Ele, do outro lado, fizera o mesmo, e, estendendo-lhe uma carta, que ela
instintivamente aceitou, disse-lhe com ar altivo:
- Andei pelo
bosque na esperança de a encontrar. Quer dar-me a honra de ler esta carta? - E,
fazendo uma ligeira vénia, voltou-se e partiu.
Sem qualquer expectativa
de prazer, mas com grande curiosidade, Elizabeth abriu a carta e, com um
espanto sempre crescente, viu que o envelope continha duas folhas de papel,
inteiramente preenchidas por uma letra apertada. Prosseguindo no seu passeio
pela alameda, Elizabeth começou a ler. A carta estava datada de Rosings, das
oito horas da manhã, e constava do seguinte:
Não fique
alarmada, minha senhora, ao receber esta carta, pela apreensão de que ela
contenha a repetição daqueles sentimentos ou a renovação daquelas propostas que
ontem à noite tanto a maçaram. Escrevo-lhe sem qualquer intenção de a
aborrecer, ou de me humilhar, insistindo em exprimir esperanças de que, para a
felicidade de ambos, não poderão ser esquecidas cedo demais; e o esforço que
esta carta poderá representar, para mim ao escrevê-la e para si ao lê-la, teria
sido poupado, acaso o meu carácter não exigisse que ela fosse escrita e lida.

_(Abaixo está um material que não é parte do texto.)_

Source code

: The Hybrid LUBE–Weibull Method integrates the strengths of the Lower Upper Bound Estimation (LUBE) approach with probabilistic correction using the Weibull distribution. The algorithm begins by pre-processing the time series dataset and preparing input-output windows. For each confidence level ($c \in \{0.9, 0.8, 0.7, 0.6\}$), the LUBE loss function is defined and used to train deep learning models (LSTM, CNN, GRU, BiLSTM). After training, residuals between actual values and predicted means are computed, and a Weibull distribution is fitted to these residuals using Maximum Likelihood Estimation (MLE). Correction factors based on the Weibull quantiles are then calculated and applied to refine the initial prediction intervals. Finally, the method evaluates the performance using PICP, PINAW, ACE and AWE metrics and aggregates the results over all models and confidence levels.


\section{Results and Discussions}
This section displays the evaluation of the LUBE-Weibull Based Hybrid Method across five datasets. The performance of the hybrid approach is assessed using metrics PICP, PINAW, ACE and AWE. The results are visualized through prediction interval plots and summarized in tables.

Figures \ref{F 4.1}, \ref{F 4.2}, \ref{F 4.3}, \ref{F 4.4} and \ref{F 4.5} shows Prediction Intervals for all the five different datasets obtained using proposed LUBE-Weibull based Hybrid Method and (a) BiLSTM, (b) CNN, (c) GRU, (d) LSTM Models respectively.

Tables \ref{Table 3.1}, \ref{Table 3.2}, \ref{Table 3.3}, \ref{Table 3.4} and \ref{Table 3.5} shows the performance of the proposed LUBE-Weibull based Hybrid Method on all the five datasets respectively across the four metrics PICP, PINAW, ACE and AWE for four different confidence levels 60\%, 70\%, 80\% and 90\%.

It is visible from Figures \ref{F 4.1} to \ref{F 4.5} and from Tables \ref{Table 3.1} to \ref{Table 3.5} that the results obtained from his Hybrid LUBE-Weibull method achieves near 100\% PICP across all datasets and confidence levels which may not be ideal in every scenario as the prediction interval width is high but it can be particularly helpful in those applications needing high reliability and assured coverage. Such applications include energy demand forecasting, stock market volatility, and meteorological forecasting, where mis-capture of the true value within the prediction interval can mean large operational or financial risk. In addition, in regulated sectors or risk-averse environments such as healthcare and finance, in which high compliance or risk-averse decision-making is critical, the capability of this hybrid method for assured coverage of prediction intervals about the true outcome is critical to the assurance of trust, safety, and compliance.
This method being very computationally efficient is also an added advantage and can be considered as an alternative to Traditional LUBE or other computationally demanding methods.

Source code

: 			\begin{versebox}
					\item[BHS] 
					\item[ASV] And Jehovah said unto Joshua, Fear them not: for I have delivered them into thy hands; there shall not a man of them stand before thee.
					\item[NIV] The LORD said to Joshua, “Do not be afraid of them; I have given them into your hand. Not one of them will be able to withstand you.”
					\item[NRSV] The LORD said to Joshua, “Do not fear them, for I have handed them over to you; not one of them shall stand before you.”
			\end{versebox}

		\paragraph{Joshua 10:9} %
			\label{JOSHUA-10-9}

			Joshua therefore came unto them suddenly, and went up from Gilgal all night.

Necessito, pois, que me perdoe a liberdade com que exijo a sua atenção; sei que
os seus sentimentos me a concederão com relutância, mas não posso deixar de o
fazer.
Duas foram as
acusações que ontem à noite me fez, diferentes tanto na natureza como pela sua
importância. Acusou-me, primeiro, de ter separado o Sr. Bingley de sua irmã,
indiferente aos sentimentos de ambos; e, segundo, de ter arruinado a
possibilidade imediata e as probabilidades futuras do Sr. Wickham, desafiando
abertamente quaisquer direitos, a própria honra e a humanidade. Ter repudiado
voluntária e gratuitamente o companheiro da minha infância, o favorito
declarado de meu pai, um rapaz que dependia exclusivamente da nossa protecção e
a quem esta fora prometida, seria uma perversidade incomparavelmente mais grave
do que a separação de duas pessoas cuja afeição, embora verdadeira, nunca
poderia ter crescido excessivamente durante aquelas poucas semanas que
estiveram juntas. Espero, de futuro, estar salvaguardado da severidade das
censuras que me foram feitas com tanta veemência sobre estes dois casos, após a
leitura da seguinte explicação dos meus actos e seus motivos. Se nesta minha
exposição me vir na iminência de exprimir sentimentos que a possam ofender,
apenas me resta participar-lhe o meu sincero pesar. A necessidade a isso me
obriga - e quaisquer outras desculpas seriam absurdas. Pouco tempo depois da
nossa chegada ao Hertfordshire, percebi, juntamente com outras pessoas, que
Bingley preferia a sua irmã mais velha a qualquer outra rapariga na região.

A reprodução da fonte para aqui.